Florida Family To Be Honored
Meso Foundation to Recognize Three Volunteer-Families at the Annual Symposium
The Meso Foundation honors three families who, through individual gifts and fundraising, funded $300,000 of critically-needed mesothelioma research in 2009.
On June 11, 2010 as part of this year’s International Symposium on Malignant Mesothelioma, the Mesothelioma Applied Research Foundation (Meso Foundation) will honor three families for their tireless work in promoting advances in mesothelioma research. The Bendix family, the Ruble family and the Sterling family have endured tremendous personal losses at the hand of mesothelioma. Despite knowing that their loved ones could not personally benefit from the results of their work, they banded together with friends and communities, to ensure hope for future generations, by funding three critical research projects through the Meso Foundation’s Research Program.

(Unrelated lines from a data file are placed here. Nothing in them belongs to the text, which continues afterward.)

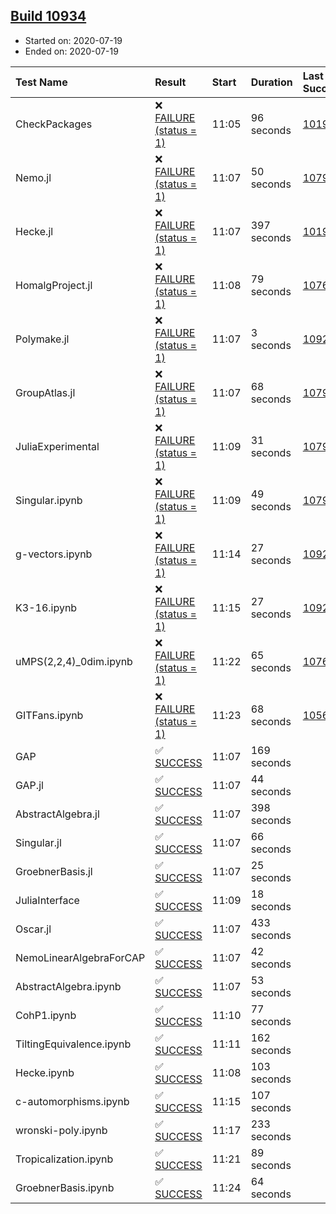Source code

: ## [Build 10934](https://oscarci.mathematik.uni-kl.de/job/oscar/10934/)

* Started on: 2020-07-19
* Ended on: 2020-07-19

| Test Name    | Result | Start | Duration | Last Success | First Failure |
|:-------------|:-------|:------|:---------|:-------------|:--------------|
| CheckPackages | ❌ [FAILURE (status = 1)](https://oscarci.mathematik.uni-kl.de/job/oscar/10934/artifact/logs/build-10934/CheckPackages.log) | 11:05 | 96 seconds | [10197](https://oscarci.mathematik.uni-kl.de/job/oscar/10197/) | [10198](https://oscarci.mathematik.uni-kl.de/job/oscar/10198/) |
| Nemo.jl | ❌ [FAILURE (status = 1)](https://oscarci.mathematik.uni-kl.de/job/oscar/10934/artifact/logs/build-10934/Nemo.jl.log) | 11:07 | 50 seconds | [10790](https://oscarci.mathematik.uni-kl.de/job/oscar/10790/) | [10791](https://oscarci.mathematik.uni-kl.de/job/oscar/10791/) |
| Hecke.jl | ❌ [FAILURE (status = 1)](https://oscarci.mathematik.uni-kl.de/job/oscar/10934/artifact/logs/build-10934/Hecke.jl.log) | 11:07 | 397 seconds | [10197](https://oscarci.mathematik.uni-kl.de/job/oscar/10197/) | [10198](https://oscarci.mathematik.uni-kl.de/job/oscar/10198/) |
| HomalgProject.jl | ❌ [FAILURE (status = 1)](https://oscarci.mathematik.uni-kl.de/job/oscar/10934/artifact/logs/build-10934/HomalgProject.jl.log) | 11:08 | 79 seconds | [10765](https://oscarci.mathematik.uni-kl.de/job/oscar/10765/) | [10766](https://oscarci.mathematik.uni-kl.de/job/oscar/10766/) |
| Polymake.jl | ❌ [FAILURE (status = 1)](https://oscarci.mathematik.uni-kl.de/job/oscar/10934/artifact/logs/build-10934/Polymake.jl.log) | 11:07 | 3 seconds | [10920](https://oscarci.mathematik.uni-kl.de/job/oscar/10920/) | [10921](https://oscarci.mathematik.uni-kl.de/job/oscar/10921/) |
| GroupAtlas.jl | ❌ [FAILURE (status = 1)](https://oscarci.mathematik.uni-kl.de/job/oscar/10934/artifact/logs/build-10934/GroupAtlas.jl.log) | 11:07 | 68 seconds | [10790](https://oscarci.mathematik.uni-kl.de/job/oscar/10790/) | [10791](https://oscarci.mathematik.uni-kl.de/job/oscar/10791/) |
| JuliaExperimental | ❌ [FAILURE (status = 1)](https://oscarci.mathematik.uni-kl.de/job/oscar/10934/artifact/logs/build-10934/JuliaExperimental.log) | 11:09 | 31 seconds | [10790](https://oscarci.mathematik.uni-kl.de/job/oscar/10790/) | [10791](https://oscarci.mathematik.uni-kl.de/job/oscar/10791/) |
| Singular.ipynb | ❌ [FAILURE (status = 1)](https://oscarci.mathematik.uni-kl.de/job/oscar/10934/artifact/logs/build-10934/Singular.ipynb.log) | 11:09 | 49 seconds | [10790](https://oscarci.mathematik.uni-kl.de/job/oscar/10790/) | [10791](https://oscarci.mathematik.uni-kl.de/job/oscar/10791/) |
| g-vectors.ipynb | ❌ [FAILURE (status = 1)](https://oscarci.mathematik.uni-kl.de/job/oscar/10934/artifact/logs/build-10934/g-vectors.ipynb.log) | 11:14 | 27 seconds | [10920](https://oscarci.mathematik.uni-kl.de/job/oscar/10920/) | [10921](https://oscarci.mathematik.uni-kl.de/job/oscar/10921/) |
| K3-16.ipynb | ❌ [FAILURE (status = 1)](https://oscarci.mathematik.uni-kl.de/job/oscar/10934/artifact/logs/build-10934/K3-16.ipynb.log) | 11:15 | 27 seconds | [10920](https://oscarci.mathematik.uni-kl.de/job/oscar/10920/) | [10921](https://oscarci.mathematik.uni-kl.de/job/oscar/10921/) |
| uMPS(2,2,4)_0dim.ipynb | ❌ [FAILURE (status = 1)](https://oscarci.mathematik.uni-kl.de/job/oscar/10934/artifact/logs/build-10934/uMPS-2-2-4-_0dim.ipynb.log) | 11:22 | 65 seconds | [10765](https://oscarci.mathematik.uni-kl.de/job/oscar/10765/) | [10766](https://oscarci.mathematik.uni-kl.de/job/oscar/10766/) |
| GITFans.ipynb | ❌ [FAILURE (status = 1)](https://oscarci.mathematik.uni-kl.de/job/oscar/10934/artifact/logs/build-10934/GITFans.ipynb.log) | 11:23 | 68 seconds | [10566](https://oscarci.mathematik.uni-kl.de/job/oscar/10566/) | [10567](https://oscarci.mathematik.uni-kl.de/job/oscar/10567/) |
| GAP | ✅ [SUCCESS](https://oscarci.mathematik.uni-kl.de/job/oscar/10934/artifact/logs/build-10934/GAP.log) | 11:07 | 169 seconds |  |  |
| GAP.jl | ✅ [SUCCESS](https://oscarci.mathematik.uni-kl.de/job/oscar/10934/artifact/logs/build-10934/GAP.jl.log) | 11:07 | 44 seconds |  |  |
| AbstractAlgebra.jl | ✅ [SUCCESS](https://oscarci.mathematik.uni-kl.de/job/oscar/10934/artifact/logs/build-10934/AbstractAlgebra.jl.log) | 11:07 | 398 seconds |  |  |
| Singular.jl | ✅ [SUCCESS](https://oscarci.mathematik.uni-kl.de/job/oscar/10934/artifact/logs/build-10934/Singular.jl.log) | 11:07 | 66 seconds |  |  |
| GroebnerBasis.jl | ✅ [SUCCESS](https://oscarci.mathematik.uni-kl.de/job/oscar/10934/artifact/logs/build-10934/GroebnerBasis.jl.log) | 11:07 | 25 seconds |  |  |
| JuliaInterface | ✅ [SUCCESS](https://oscarci.mathematik.uni-kl.de/job/oscar/10934/artifact/logs/build-10934/JuliaInterface.log) | 11:09 | 18 seconds |  |  |
| Oscar.jl | ✅ [SUCCESS](https://oscarci.mathematik.uni-kl.de/job/oscar/10934/artifact/logs/build-10934/Oscar.jl.log) | 11:07 | 433 seconds |  |  |
| NemoLinearAlgebraForCAP | ✅ [SUCCESS](https://oscarci.mathematik.uni-kl.de/job/oscar/10934/artifact/logs/build-10934/NemoLinearAlgebraForCAP.log) | 11:07 | 42 seconds |  |  |
| AbstractAlgebra.ipynb | ✅ [SUCCESS](https://oscarci.mathematik.uni-kl.de/job/oscar/10934/artifact/logs/build-10934/AbstractAlgebra.ipynb.log) | 11:07 | 53 seconds |  |  |
| CohP1.ipynb | ✅ [SUCCESS](https://oscarci.mathematik.uni-kl.de/job/oscar/10934/artifact/logs/build-10934/CohP1.ipynb.log) | 11:10 | 77 seconds |  |  |
| TiltingEquivalence.ipynb | ✅ [SUCCESS](https://oscarci.mathematik.uni-kl.de/job/oscar/10934/artifact/logs/build-10934/TiltingEquivalence.ipynb.log) | 11:11 | 162 seconds |  |  |
| Hecke.ipynb | ✅ [SUCCESS](https://oscarci.mathematik.uni-kl.de/job/oscar/10934/artifact/logs/build-10934/Hecke.ipynb.log) | 11:08 | 103 seconds |  |  |
| c-automorphisms.ipynb | ✅ [SUCCESS](https://oscarci.mathematik.uni-kl.de/job/oscar/10934/artifact/logs/build-10934/c-automorphisms.ipynb.log) | 11:15 | 107 seconds |  |  |
| wronski-poly.ipynb | ✅ [SUCCESS](https://oscarci.mathematik.uni-kl.de/job/oscar/10934/artifact/logs/build-10934/wronski-poly.ipynb.log) | 11:17 | 233 seconds |  |  |
| Tropicalization.ipynb | ✅ [SUCCESS](https://oscarci.mathematik.uni-kl.de/job/oscar/10934/artifact/logs/build-10934/Tropicalization.ipynb.log) | 11:21 | 89 seconds |  |  |
| GroebnerBasis.ipynb | ✅ [SUCCESS](https://oscarci.mathematik.uni-kl.de/job/oscar/10934/artifact/logs/build-10934/GroebnerBasis.ipynb.log) | 11:24 | 64 seconds |  |  |

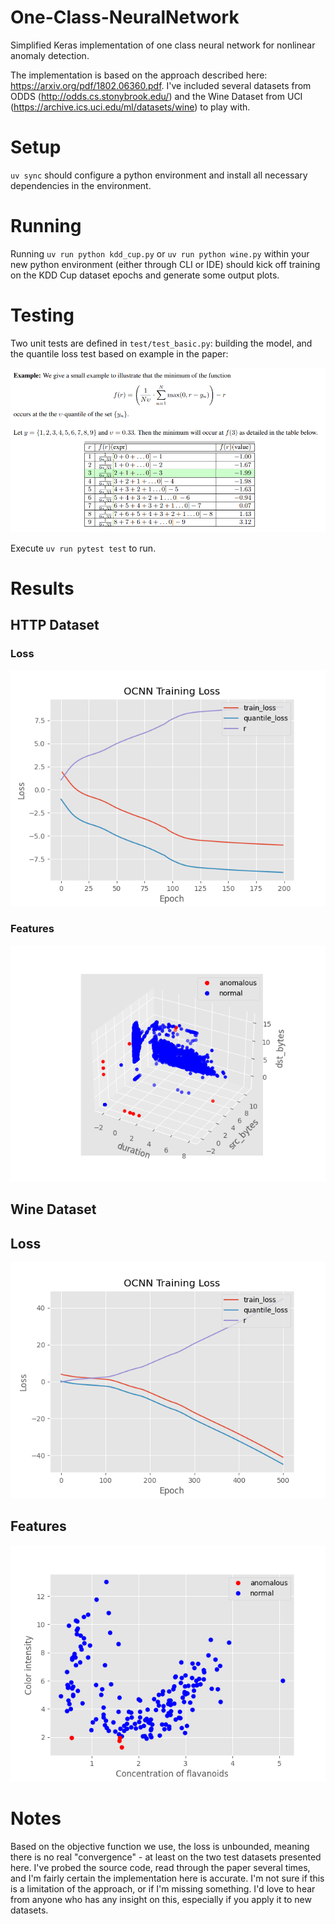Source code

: # One-Class-NeuralNetwork
Simplified Keras implementation of one class neural network for nonlinear anomaly detection. 

The implementation is based on the approach described here: https://arxiv.org/pdf/1802.06360.pdf. I've included several datasets from ODDS (http://odds.cs.stonybrook.edu/) and the Wine Dataset from UCI (https://archive.ics.uci.edu/ml/datasets/wine) to play with.

# Setup

`uv sync` should configure a python environment and install all necessary dependencies in the environment. 

# Running

Running `uv run python kdd_cup.py` or `uv run python wine.py` within your new python environment (either through CLI or IDE) should kick off training on the KDD Cup dataset epochs and generate some output plots.

# Testing

Two unit tests are defined in `test/test_basic.py`: building the model, and the quantile loss test based on example in the paper:

![alt text](https://github.com/danielenricocahall/One-Class-NeuralNetwork/blob/master/figures/test_case.png)

Execute `uv run pytest test` to run.

# Results

## HTTP Dataset ##

### Loss ###

![alt text](https://github.com/danielenricocahall/One-Class-NeuralNetwork/blob/master/figures/loss_http.png)


### Features ###
![alt_text](https://github.com/danielenricocahall/One-Class-NeuralNetwork/blob/master/figures/feat_http.png)


## Wine Dataset ###

## Loss ##
![alt text](https://github.com/danielenricocahall/One-Class-NeuralNetwork/blob/master/figures/wine_loss.png)


## Features ##
![alt text](https://github.com/danielenricocahall/One-Class-NeuralNetwork/blob/master/figures/wine_clusters.png)


# Notes
Based on the objective function we use, the loss is unbounded, meaning there is no real "convergence" - at least on the two test datasets presented here. I've probed the source code, read through the paper several times, and I'm fairly certain the implementation here is accurate. I'm not sure if this is a limitation of the approach, or if I'm missing something. I'd love to hear from anyone who has any insight on this, especially if you apply it to new datasets.
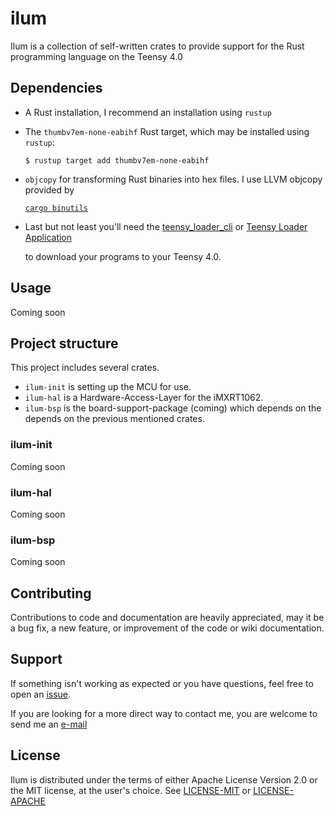 # ilum
Ilum is a collection of self-written crates to provide support for the Rust programming language on the Teensy 4.0

## Dependencies
- A Rust installation, I recommend an installation using `rustup`
- The `thumbv7em-none-eabihf` Rust target, which may be installed using `rustup`:

    `$ rustup target add thumbv7em-none-eabihf`

- `objcopy` for transforming Rust binaries into hex files. I use LLVM objcopy provided by
    
    [`cargo binutils`](https://github.com/rust-embedded/cargo-binutils)
- Last but not least you'll need the [teensy_loader_cli](https://github.com/PaulStoffregen/teensy_loader_cli) or [Teensy Loader Application](https://www.pjrc.com/teensy/loader.html)

    to download your programs to your Teensy 4.0.

## Usage
Coming soon

## Project structure
This project includes several crates. 
- `ilum-init` is setting up the MCU for use.
- `ilum-hal` is a Hardware-Access-Layer for the iMXRT1062.
- `ilum-bsp` is the board-support-package (coming) which depends on the depends on the previous mentioned crates.
    
### ilum-init
Coming soon

### ilum-hal
Coming soon

### ilum-bsp
Coming soon

## Contributing
Contributions to code and documentation are heavily appreciated, may it be a bug fix, a new feature, or improvement of the code or wiki documentation.

## Support
If something isn't working as expected or you have questions, feel free to open an [issue](https://github.com/Lockna/ilum/issues/new).

If you are looking for a more direct way to contact me, you are welcome to send me an [e-mail](mailto:raphael.ob@protonmail.com)

## License
Ilum is distributed under the terms of either Apache License Version 2.0 or the MIT license, at the user's choice. See [LICENSE-MIT](LICENSE-MIT) or [LICENSE-APACHE](LICENSE-APACHE)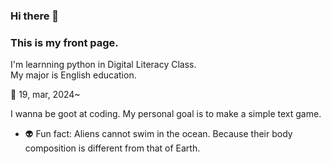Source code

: ### Hi there 👋  
### This is my front page.  

I'm learnning python in Digital Literacy Class.  
My major is English education.  

 :cactus:  19, mar, 2024~ 

I wanna be goot at coding. 
My personal goal is to make a simple text game.
- 	:alien: Fun fact: Aliens cannot swim in the ocean. Because their body composition is different from that of Earth.



<!--
**dhlee3146/dhlee3146** is a ✨ _special_ ✨ repository because its `README.md` (this file) appears on your GitHub profile.

Here are some ideas to get you started:

- 🔭 I’m currently working on ...
- 🌱 I’m currently learning ...
- 👯 I’m looking to collaborate on ...
- 🤔 I’m looking for help with ...
- 💬 Ask me about ...
- 📫 How to reach me: ...
- 😄 Pronouns: ...
- ⚡ Fun fact: ...
-->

In Florida, Erica and Michael Ruble, children of the late Lance S. Ruble, were inspired to dedicate a grant to their father while attending the Meso Foundation’s Symposium in June 2009. They successfully organized numerous events and launched several fundraising letter campaigns. Their impressive $100,000 in contributions funded the Lance S. Ruble Memorial Grant. This grant was awarded to Dr. Prasad Adusumilli of Memorial Sloan-Kettering Cancer Center, whose work aims to train the body’s own immune cells to selectively kill mesothelioma cells, without the side-effects currently associated with traditional mesothelioma treatments.
“Our family chose this research project because my dad had such a hard time with the traditional approaches to mesothelioma,” says Erica Ruble. “We hope that this approach will enhance a patient’s immune system and enable people to live longer without suffering serious side effects.”